Extracted entries:
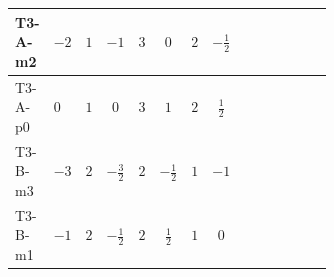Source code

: \documentclass[8pt]{article}
\begin{document}
\begin{landscape}
\begin{longtable}{@{}llcccccc >{\raggedright\arraybackslash}p{0.21\linewidth} >{\raggedright\arraybackslash}p{0.21\linewidth} >{\raggedright\arraybackslash}p{0.21\linewidth}@{}}
T3-A-m2 & $-2$ & $1$ & $-1$ & $3$ & $0$ & $2$ & $-\frac{1}{2}$ & \scriptsize\adjustbox{max width=\linewidth}{$\begin{gathered} -12 \operatorname{Tr}\!\left({Y_u}\,\left({Y_u}\right)^{\dagger}\,{Y_u}\,\left({Y_u}\right)^{\dagger}\right)\end{gathered}$} & \scriptsize\adjustbox{max width=\linewidth}{$\begin{gathered} +4 {\lambda_5} \left({\lambda_5}\right)^{*}\end{gathered}$} & \scriptsize\adjustbox{max width=\linewidth}{$\begin{gathered} +\frac{9 {g_2}^4}{4}\end{gathered}$} \\
\midrule
T3-A-p0 & $0$ & $1$ & $0$ & $3$ & $1$ & $2$ & $\frac{1}{2}$ & \scriptsize\adjustbox{max width=\linewidth}{$\begin{gathered} -12 \operatorname{Tr}\!\left({Y_u}\,\left({Y_u}\right)^{\dagger}\,{Y_u}\,\left({Y_u}\right)^{\dagger}\right)\end{gathered}$} & \scriptsize\adjustbox{max width=\linewidth}{$\begin{gathered} +4 {\lambda_5} \left({\lambda_5}\right)^{*}\end{gathered}$} & \scriptsize\adjustbox{max width=\linewidth}{$\begin{gathered} +\frac{9 {g_2}^4}{4}\end{gathered}$} \\
\midrule
T3-B-m3 & $-3$ & $2$ & $-\frac{3}{2}$ & $2$ & $-\frac{1}{2}$ & $1$ & $-1$ & \scriptsize\adjustbox{max width=\linewidth}{$\begin{gathered} -12 \operatorname{Tr}\!\left({Y_u}\,\left({Y_u}\right)^{\dagger}\,{Y_u}\,\left({Y_u}\right)^{\dagger}\right)\end{gathered}$} & \scriptsize\adjustbox{max width=\linewidth}{$\begin{gathered} +4 {\lambda_5} \left({\lambda_5}\right)^{*}\end{gathered}$} & \scriptsize\adjustbox{max width=\linewidth}{$\begin{gathered} +\frac{9 {g_2}^4}{4}\end{gathered}$} \\
\midrule
T3-B-m1 & $-1$ & $2$ & $-\frac{1}{2}$ & $2$ & $\frac{1}{2}$ & $1$ & $0$ & \scriptsize\adjustbox{max width=\linewidth}{$\begin{gathered} -12 \operatorname{Tr}\!\left({Y_u}\,\left({Y_u}\right)^{\dagger}\,{Y_u}\,\left({Y_u}\right)^{\dagger}\right)\end{gathered}$} & \scriptsize\adjustbox{max width=\linewidth}{$\begin{gathered} +4 {\lambda_5} \left({\lambda_5}\right)^{*}\end{gathered}$} & \scriptsize\adjustbox{max width=\linewidth}{$\begin{gathered} +\frac{9 {g_2}^4}{4}\end{gathered}$} \\

\end{longtable}
\end{landscape}
\end{document}
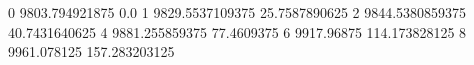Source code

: 0 9803.794921875 0.0
1 9829.5537109375 25.7587890625
2 9844.5380859375 40.7431640625
4 9881.255859375 77.4609375
6 9917.96875 114.173828125
8 9961.078125 157.283203125
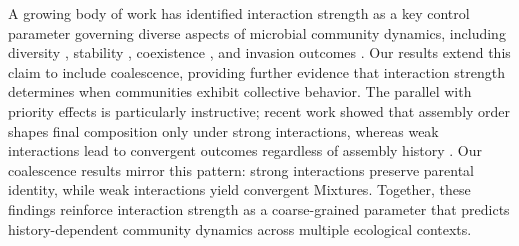 

A growing body of work has identified interaction strength as a key control parameter governing diverse aspects of microbial community dynamics, including diversity \citep{Hu2022, Marsland2019}, stability \citep{Allesina2012, Ratzke2020}, coexistence \citep{Grilli2017}, and invasion outcomes \citep{Hu2025, Kurkjian2021}. Our results extend this claim to include coalescence, providing further evidence that interaction strength determines when communities exhibit collective behavior. The parallel with priority effects is particularly instructive; recent work showed that assembly order shapes final composition only under strong interactions, whereas weak interactions lead to convergent outcomes regardless of assembly history \citep{Hu2025, Fukami2015}. Our coalescence results mirror this pattern: strong interactions preserve parental identity, while weak interactions yield convergent Mixtures. Together, these findings reinforce interaction strength as a coarse-grained parameter that predicts history-dependent community dynamics across multiple ecological contexts.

Problem to work on:
Where pictures appear, omit them, and transcribe exactly, with nothing else, the lines from the line with "6 9917.96875 114.173828125" through the final line of the records above, both ends included.

Solved problem:
6 9917.96875 114.173828125
8 9961.078125 157.283203125

A growing body of work has identified interaction strength as a key control parameter governing diverse aspects of microbial community dynamics, including diversity \citep{Hu2022, Marsland2019}, stability \citep{Allesina2012, Ratzke2020}, coexistence \citep{Grilli2017}, and invasion outcomes \citep{Hu2025, Kurkjian2021}. Our results extend this claim to include coalescence, providing further evidence that interaction strength determines when communities exhibit collective behavior. The parallel with priority effects is particularly instructive; recent work showed that assembly order shapes final composition only under strong interactions, whereas weak interactions lead to convergent outcomes regardless of assembly history \citep{Hu2025, Fukami2015}. Our coalescence results mirror this pattern: strong interactions preserve parental identity, while weak interactions yield convergent Mixtures. Together, these findings reinforce interaction strength as a coarse-grained parameter that predicts history-dependent community dynamics across multiple ecological contexts.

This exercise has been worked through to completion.